映画「生きてるだけで愛」観賞レビュー

普通のことが普通にできない女の子が、ただただヒステリックに周囲を振り回してく映画だった。

ボクもそういう「普通のことが普通にできない」タイプの人間で、20代の頃は結構精神的に辛い時期があったけど、そういう辛さを、これでもかとがなりたてて、泣きわめいて当たり散らして、親切なバイト先のトイレをがちゃがちゃに破壊してる可愛い女優さんには共感できなかった。

主演の女優さんはエキセントリックな人間を鋭く演じてるなとは思うけど、じゃあこれがきれいなお顔の女優さんじゃなかったら映画として説得力を担保できてただろうか?ラストの全裸で町を疾走して、涙を流して笑う主人公の、人間の生のきらめきにおける「美しさ」に感動できていただろうか?この物語では無理だと思う。嘘臭い。そんなヤツいねえよ。いたとしたら嘘癖えヤツだよ。

人間のデリケートな部分を扱う上で、ここを逃したらただの「嘘臭い」映画だ。

その嘘臭さの正体について、観てる最中ずっとモヤモヤしてたんだけど、多分そういう「自分は普通の人より劣ってる」って悩んで日々苦しんでる人達って、自分に自信がなくてそんなヒステリックに主張できないんじゃないかな?ということに気づいた。で、自分の経験も踏まえてそれが一番辛いんだよなぁと思った。

「学校II」の方がもっと的確に厳しく、そして美しく捉えてたよなと思い出して、そのままレンタル店行ったら取り扱いがなかった、、、残念。Amazonで買おう。

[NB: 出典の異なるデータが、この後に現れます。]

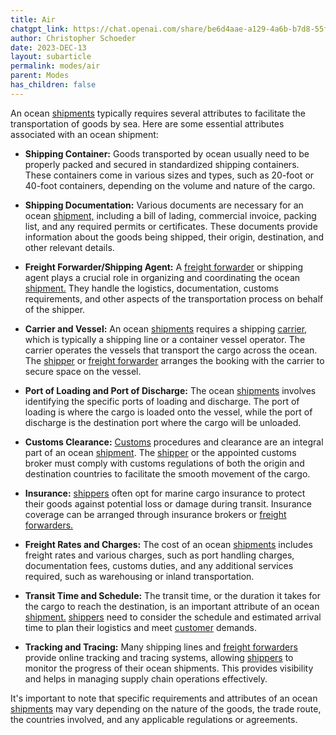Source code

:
 ```yaml
---
title: Air
chatgpt_link: https://chat.openai.com/share/be6d4aae-a129-4a6b-b7d8-55fb64cc074f
author: Christopher Schoeder
date: 2023-DEC-13
layout: subarticle
permalink: modes/air
parent: Modes
has_children: false
---
```


An ocean <a href="/glossery/shipments">shipments</a> typically requires several attributes to facilitate the transportation of goods by sea. Here are some essential attributes associated with an ocean shipment:

- **Shipping Container:** Goods transported by ocean usually need to be properly packed and secured in standardized shipping containers. These containers come in various sizes and types, such as 20-foot or 40-foot containers, depending on the volume and nature of the cargo.

- **Shipping Documentation:** Various documents are necessary for an ocean <a href="/glossery/shipments">shipment,</a> including a bill of lading, commercial invoice, packing list, and any required permits or certificates. These documents provide information about the goods being shipped, their origin, destination, and other relevant details.

- **Freight Forwarder/Shipping Agent:** A <a href="/parties/freight-forwarder">freight forwarder</a> or shipping agent plays a crucial role in organizing and coordinating the ocean <a href="/glossery/shipments">shipment.</a> They handle the logistics, documentation, customs requirements, and other aspects of the transportation process on behalf of the shipper.

- **Carrier and Vessel:** An ocean <a href="/glossery/shipments">shipments</a> requires a shipping <a href="/carriers/">carrier,</a> which is typically a shipping line or a container vessel operator. The carrier operates the vessels that transport the cargo across the ocean. The <a href="/parties/shipper">shipper</a> or <a href="/parties/freight-forwarder">freight forwarder</a> arranges the booking with the carrier to secure space on the vessel.

- **Port of Loading and Port of Discharge:** The ocean <a href="/glossery/shipments">shipments</a> involves identifying the specific ports of loading and discharge. The port of loading is where the cargo is loaded onto the vessel, while the port of discharge is the destination port where the cargo will be unloaded.

- **Customs Clearance:** <a href="/customs/">Customs</a> procedures and clearance are an integral part of an ocean <a href="/glossery/shipments">shipment<a>. The <a href="/parties/shipper">shipper</a> or the appointed customs broker must comply with customs regulations of both the origin and destination countries to facilitate the smooth movement of the cargo.

- **Insurance:** <a href="/parties/shipper">shippers</a> often opt for marine cargo insurance to protect their goods against potential loss or damage during transit. Insurance coverage can be arranged through insurance brokers or <a href="/parties/freight-forwarder">freight forwarders.</a>

- **Freight Rates and Charges:** The cost of an ocean <a href="/glossery/shipments">shipments</a> includes freight rates and various charges, such as port handling charges, documentation fees, customs duties, and any additional services required, such as warehousing or inland transportation.

- **Transit Time and Schedule:** The transit time, or the duration it takes for the cargo to reach the destination, is an important attribute of an ocean <a href="/glossery/shipments">shipment.</a> <a href="/parties/shipper">shippers</a> need to consider the schedule and estimated arrival time to plan their logistics and meet <a href="/parties/customers">customer</a> demands.

- **Tracking and Tracing:** Many shipping lines and <a href="/parties/freight-forwarder">freight forwarders</a> provide online tracking and tracing systems, allowing <a href="/parties/shipper">shippers</a> to monitor the progress of their ocean shipments. This provides visibility and helps in managing supply chain operations effectively.

It's important to note that specific requirements and attributes of an ocean <a href="/glossery/shipments">shipments</a> may vary depending on the nature of the goods, the trade route, the countries involved, and any applicable regulations or agreements.
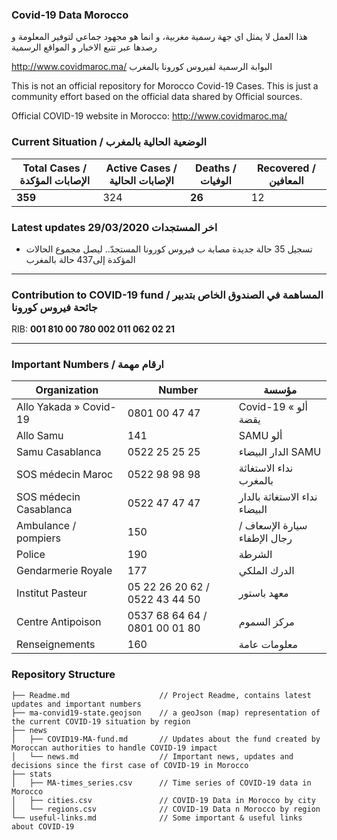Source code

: ### Covid-19 Data Morocco

هذا العمل لا يمثل اي جهة رسمية مغربية، و انما هو مجهود جماعي لتوفير المعلومة و رصدها عبر تتبع الاخبار و المواقع الرسمية

http://www.covidmaroc.ma/ البوابة الرسمية لفيروس كورونا بالمغرب

This is not an official repository for Morocco Covid-19 Cases. This is just a community effort based on the official data shared by Official sources.

Official COVID-19 website in Morocco: http://www.covidmaroc.ma/
###  Current Situation / الوضعية الحالية بالمغرب

| Total Cases / الإصابات المؤكدة 	| Active Cases / الإصابات الحالية 	| Deaths / الوفيات 	| Recovered / المعافين 	  |
|--------------------------------	|------------------------------	|------------------	|----------------------	|
|             **359**             	|             324              	|       **26**      	|           12         	|


### Latest updates **29/03/2020** اخر المستجدات
+ تسجيل 35 حالة جديدة مصابة ب فيروس كورونا المستجدّ.. ليصل مجموع الحالات المؤكدة إلى437  حالة بالمغرب

---

### Contribution to COVID-19 fund / المساهمة في الصندوق الخاص بتدبير جائحة فيروس كورونا
RIB: **001 810 00 780 002 011 062 02 21**

---
### Important Numbers / ارقام مهمة 

| Organization               | Number                         | مؤسسة               |
| ---------------------- | ------------------------------ | ------------------------------ |
| Allo Yakada » Covid-19 | 0801 00 47 47                  | Covid-19 « ألو يقضة              |
| Allo Samu              | 141                            | SAMU ألو                        |
| Samu Casablanca        | 0522 25 25 25                  | الدار البيضاء SAMU              |
| SOS médecin Maroc      | 0522 98 98 98                  | نداء الاستغاثة بالمغرب           |
| SOS médecin Casablanca | 0522 47 47 47                  | نداء الاستغاثة بالدار البيضاء    |
| Ambulance / pompiers   | 150                            | سيارة الإسعاف / رجال الإطفاء        |
| Police                 | 190                            | الشرطة                            |
| Gendarmerie Royale     | 177                            | الدرك الملكي                    |
| Institut Pasteur       | 05 22 26 20 62 / 0522 43 44 50 | معهد باستور                     |
| Centre Antipoison      | 0537 68 64 64 / 0801 00 01 80  | مركز السموم                     |
| Renseignements         | 160                            | معلومات عامة                       |

### Repository Structure
```
├── Readme.md                    // Project Readme, contains latest updates and important numbers
├── ma-convid19-state.geojson    // a geoJson (map) representation of the current COVID-19 situation by region
├── news
│   ├── COVID19-MA-fund.md       // Updates about the fund created by Moroccan authorities to handle COVID-19 impact
│   └── news.md                  // Important news, updates and decisions since the first case of COVID-19 in Morocco
├── stats
│   ├── MA-times_series.csv      // Time series of COVID-19 data in Morocco
│   ├── cities.csv               // COVID-19 Data in Morocco by city
│   └── regions.csv              // COVID-19 Data n Morocco by region
└── useful-links.md              // Some important & useful links about COVID-19
```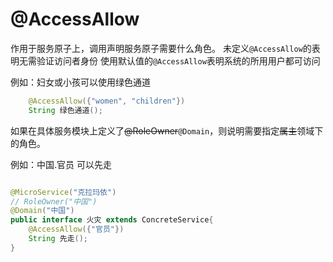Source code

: # @AccessAllow

作用于服务原子上，调用声明服务原子需要什么角色。
未定义`@AccessAllow`的表明无需验证访问者身份
使用默认值的`@AccessAllow`表明系统的所用用户都可访问

例如：妇女或小孩可以使用绿色通道
```java
    @AccessAllow({"women", "children"})
    String 绿色通道();
```

如果在具体服务模块上定义了~~@RoleOwner~~`@Domain`，则说明需要指定~~属主~~领域下的角色。

例如：中国.官员 可以先走

```java

@MicroService("克拉玛依")
// RoleOwner("中国")
@Domain("中国")
public interface 火灾 extends ConcreteService{
    @AccessAllow({"官员"})
    String 先走();
}
```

っていうか、仮に作者が同じようなコンプレックスを抱えててこういう物語をこしらえたんなら、そんな自分の惨めな過去を、綺麗な女優さんを使って美化して、いもしないイケメンの彼氏との日々を妄想してる姿を描いた映画だったら最高なんだけどな。そっちの方がよっぽど面白いし、共感できるし、刺さると思う。「裸でぶつかってるなぁ」と純粋に感動してたと思う。

それにしても、何で邦画の「尖ってます」系の映画ってこんな「間」が長いんだろう。

例えば、主人公が何度となく目覚まし時計の音で起きるシーンがあるんだけど、ほぼ毎回起きてボーッとして何か始めるまでを延々と映してる。呆れたのが、目覚ましが鳴って起きたら部屋のチャイムが鳴って玄関を開けるまでを延々とノロノロ追ってるだけ。編集のテンポが無頓着過ぎて、逆に「何か意味があるんだろうか?」と無駄に勘ぐってノイズになる。

多分「これを撮りたい」っていう核の部分が散漫なんだろうな。いたるところに「その間必要?」ってところがあってイライラさせられる。そういうリズムが後にハッとさせられるような映画的伏線になってたとかでもないし。「間で語る」前にもっと突き詰めるとこあるんじゃない?としか思わなかった。

最近の邦画でこれは凄いと思った「岬の兄妹」でも100回観て、「学校II」も200回観て、正座して「OASIS」を400回観て出直してきて欲しいです。